Elsewhere, Ukraine is preparing to receive a convoy of Russian humanitarian aid, which caused some concern and controversy earlier. NATO had warned Moscow not to use humanitarian or peacekeeping incentives in order to send troops to Ukraine, while warning that Russia has massed a significant number of combat-ready troops on the border.

The Kremlin insisted on the humanitarian nature of the convoy, and has denied any intention to invade Ukraine or that it supports in any way the pro-Russian separatists in its neighbor.

Russia is subject to increasingly tougher economic sanctions by the West over its involvement with the crisis in Ukraine, which started last year. So far sanctions have failed to disrupt energy exports, but tensions are as high as ever.

“In these past weeks … the market completely put aside or underestimated the growing geopolitical risk, which in fact has been increasing,” Edouard Mouton, head of the quantitative desk at Diapason Commodities Management SA in Lausanne, Switzerland, said for The Wall Street Journal.

Copper

Copper futures for September delivery traded at $3.1330 per pound, down 0.68%. The contract dropped 0.63% on Tuesday.

China, the world’s leading consumer of industrial metals, with a 40% share of total copper demand, posted key economic metrics today.
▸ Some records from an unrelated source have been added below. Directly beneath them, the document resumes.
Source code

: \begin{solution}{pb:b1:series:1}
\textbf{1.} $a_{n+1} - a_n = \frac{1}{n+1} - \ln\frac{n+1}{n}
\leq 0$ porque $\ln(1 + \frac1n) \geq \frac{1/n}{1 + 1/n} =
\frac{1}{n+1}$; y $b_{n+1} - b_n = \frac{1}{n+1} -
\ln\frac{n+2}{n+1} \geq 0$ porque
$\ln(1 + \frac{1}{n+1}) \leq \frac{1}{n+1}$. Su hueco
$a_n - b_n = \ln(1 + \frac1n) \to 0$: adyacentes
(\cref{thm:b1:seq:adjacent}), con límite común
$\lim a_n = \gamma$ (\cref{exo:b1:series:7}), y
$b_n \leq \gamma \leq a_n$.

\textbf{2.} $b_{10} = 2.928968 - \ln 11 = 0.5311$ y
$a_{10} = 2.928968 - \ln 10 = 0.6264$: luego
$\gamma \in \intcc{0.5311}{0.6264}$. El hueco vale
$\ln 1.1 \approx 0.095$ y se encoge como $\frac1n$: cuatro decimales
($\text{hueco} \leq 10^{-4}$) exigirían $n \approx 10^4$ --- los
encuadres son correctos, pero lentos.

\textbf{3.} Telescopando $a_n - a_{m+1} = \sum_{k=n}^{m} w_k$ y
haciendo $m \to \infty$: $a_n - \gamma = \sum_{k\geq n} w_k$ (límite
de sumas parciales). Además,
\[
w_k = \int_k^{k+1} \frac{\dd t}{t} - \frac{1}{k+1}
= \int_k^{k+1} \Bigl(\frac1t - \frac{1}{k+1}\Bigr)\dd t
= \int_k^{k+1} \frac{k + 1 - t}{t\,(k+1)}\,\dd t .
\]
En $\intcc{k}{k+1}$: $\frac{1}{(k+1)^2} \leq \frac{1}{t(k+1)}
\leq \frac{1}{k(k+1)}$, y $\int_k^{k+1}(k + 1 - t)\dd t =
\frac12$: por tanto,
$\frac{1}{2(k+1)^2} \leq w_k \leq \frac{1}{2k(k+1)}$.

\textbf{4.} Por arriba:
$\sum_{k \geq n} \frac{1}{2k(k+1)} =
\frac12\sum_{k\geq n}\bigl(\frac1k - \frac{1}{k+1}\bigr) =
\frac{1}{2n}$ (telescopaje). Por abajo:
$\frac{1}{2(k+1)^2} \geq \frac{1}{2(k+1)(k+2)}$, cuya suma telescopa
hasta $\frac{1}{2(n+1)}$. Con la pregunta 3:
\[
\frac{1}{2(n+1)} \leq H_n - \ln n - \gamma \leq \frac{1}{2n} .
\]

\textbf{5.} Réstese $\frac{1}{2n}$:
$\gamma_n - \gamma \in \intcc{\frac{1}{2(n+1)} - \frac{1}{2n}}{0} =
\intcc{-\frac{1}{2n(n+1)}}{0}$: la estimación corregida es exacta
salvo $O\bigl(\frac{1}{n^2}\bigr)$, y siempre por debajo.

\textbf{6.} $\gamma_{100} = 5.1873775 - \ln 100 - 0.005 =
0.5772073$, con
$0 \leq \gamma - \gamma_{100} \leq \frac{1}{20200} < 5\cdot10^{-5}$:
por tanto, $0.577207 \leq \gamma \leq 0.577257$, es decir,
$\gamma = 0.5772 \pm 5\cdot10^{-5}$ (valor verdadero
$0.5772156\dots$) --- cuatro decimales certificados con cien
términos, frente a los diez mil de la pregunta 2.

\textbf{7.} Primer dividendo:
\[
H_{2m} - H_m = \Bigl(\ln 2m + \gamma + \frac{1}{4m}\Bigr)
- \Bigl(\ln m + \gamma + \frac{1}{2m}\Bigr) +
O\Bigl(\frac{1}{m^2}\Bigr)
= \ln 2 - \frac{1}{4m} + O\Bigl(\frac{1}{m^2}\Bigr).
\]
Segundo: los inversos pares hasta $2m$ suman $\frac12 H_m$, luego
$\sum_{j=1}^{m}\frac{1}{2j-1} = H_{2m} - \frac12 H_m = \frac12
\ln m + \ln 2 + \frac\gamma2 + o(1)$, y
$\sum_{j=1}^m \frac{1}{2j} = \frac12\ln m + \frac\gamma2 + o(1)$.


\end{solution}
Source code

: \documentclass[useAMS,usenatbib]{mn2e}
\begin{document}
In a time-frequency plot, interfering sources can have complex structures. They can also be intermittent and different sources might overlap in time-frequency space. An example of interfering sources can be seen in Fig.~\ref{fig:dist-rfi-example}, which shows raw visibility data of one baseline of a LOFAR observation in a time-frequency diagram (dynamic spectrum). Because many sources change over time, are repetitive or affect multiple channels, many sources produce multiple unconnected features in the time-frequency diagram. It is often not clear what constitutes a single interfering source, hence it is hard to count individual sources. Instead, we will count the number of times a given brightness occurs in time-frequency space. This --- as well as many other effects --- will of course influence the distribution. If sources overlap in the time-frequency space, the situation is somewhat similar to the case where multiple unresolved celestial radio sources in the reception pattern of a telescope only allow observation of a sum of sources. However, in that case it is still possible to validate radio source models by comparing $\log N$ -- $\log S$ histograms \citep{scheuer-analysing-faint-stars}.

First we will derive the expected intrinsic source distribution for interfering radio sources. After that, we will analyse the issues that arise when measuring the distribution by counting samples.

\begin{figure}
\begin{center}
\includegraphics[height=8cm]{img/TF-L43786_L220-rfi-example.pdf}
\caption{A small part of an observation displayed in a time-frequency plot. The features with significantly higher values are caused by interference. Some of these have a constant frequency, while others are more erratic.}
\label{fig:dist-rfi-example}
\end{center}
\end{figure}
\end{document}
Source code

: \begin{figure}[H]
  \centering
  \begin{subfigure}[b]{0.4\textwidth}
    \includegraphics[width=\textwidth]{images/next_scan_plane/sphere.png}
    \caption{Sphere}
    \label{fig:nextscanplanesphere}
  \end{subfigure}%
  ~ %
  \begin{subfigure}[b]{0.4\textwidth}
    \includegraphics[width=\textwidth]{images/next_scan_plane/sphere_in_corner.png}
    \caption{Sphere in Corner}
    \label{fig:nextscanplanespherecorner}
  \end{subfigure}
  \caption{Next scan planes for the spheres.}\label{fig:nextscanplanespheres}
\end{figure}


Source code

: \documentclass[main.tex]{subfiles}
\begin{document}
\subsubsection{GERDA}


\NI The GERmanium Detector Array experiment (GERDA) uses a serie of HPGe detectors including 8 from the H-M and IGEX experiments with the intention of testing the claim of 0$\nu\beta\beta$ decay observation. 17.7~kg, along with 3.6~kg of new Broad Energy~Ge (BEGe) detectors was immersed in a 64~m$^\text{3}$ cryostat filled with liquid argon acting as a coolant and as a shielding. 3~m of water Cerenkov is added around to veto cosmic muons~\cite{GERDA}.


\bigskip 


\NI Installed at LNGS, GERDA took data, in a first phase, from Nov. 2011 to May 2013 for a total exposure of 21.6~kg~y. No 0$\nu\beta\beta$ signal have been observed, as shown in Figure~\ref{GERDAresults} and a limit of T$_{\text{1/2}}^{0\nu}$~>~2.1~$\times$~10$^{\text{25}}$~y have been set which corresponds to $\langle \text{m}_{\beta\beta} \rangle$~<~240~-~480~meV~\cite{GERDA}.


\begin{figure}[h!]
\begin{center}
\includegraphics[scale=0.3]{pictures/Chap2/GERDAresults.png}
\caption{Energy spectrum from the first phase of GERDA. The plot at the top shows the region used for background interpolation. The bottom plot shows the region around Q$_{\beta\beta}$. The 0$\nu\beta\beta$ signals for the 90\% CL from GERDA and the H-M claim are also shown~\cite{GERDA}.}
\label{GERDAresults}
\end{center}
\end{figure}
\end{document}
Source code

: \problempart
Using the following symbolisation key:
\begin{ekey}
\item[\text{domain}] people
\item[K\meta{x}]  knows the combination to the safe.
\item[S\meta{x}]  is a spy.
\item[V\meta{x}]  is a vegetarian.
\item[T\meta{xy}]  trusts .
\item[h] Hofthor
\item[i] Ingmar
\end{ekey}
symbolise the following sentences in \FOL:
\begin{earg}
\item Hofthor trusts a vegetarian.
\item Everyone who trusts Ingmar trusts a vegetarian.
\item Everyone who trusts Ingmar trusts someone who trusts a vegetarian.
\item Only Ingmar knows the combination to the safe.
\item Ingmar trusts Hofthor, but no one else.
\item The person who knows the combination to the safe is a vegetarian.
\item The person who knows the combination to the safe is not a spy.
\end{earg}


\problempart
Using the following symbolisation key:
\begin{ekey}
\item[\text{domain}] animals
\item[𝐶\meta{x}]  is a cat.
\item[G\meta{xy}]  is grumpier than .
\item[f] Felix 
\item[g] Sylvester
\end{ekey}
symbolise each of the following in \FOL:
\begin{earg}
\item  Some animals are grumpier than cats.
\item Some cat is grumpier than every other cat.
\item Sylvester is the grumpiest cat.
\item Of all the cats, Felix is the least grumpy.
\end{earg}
Industrial production was logged to have increased by 9.0% on an annual basis in July, while fixed asset investments and retail sales growths were slightly lower than expected at 17.0% and 12.2% annually, respectively. New loans, however, were reported at only 385 billion yuan in July, less than half of forecasts and a third of Junes, and the lowest level in almost six years.

“Metal prices find themselves under pressure across the board after somewhat weaker economic data were published in China,” Daniel Briesemann, an analyst at Commerzbank AG in Frankfurt, said for Bloomberg. “The Chinese economy has not got off to quite such a buoyant start to the second half of the year.”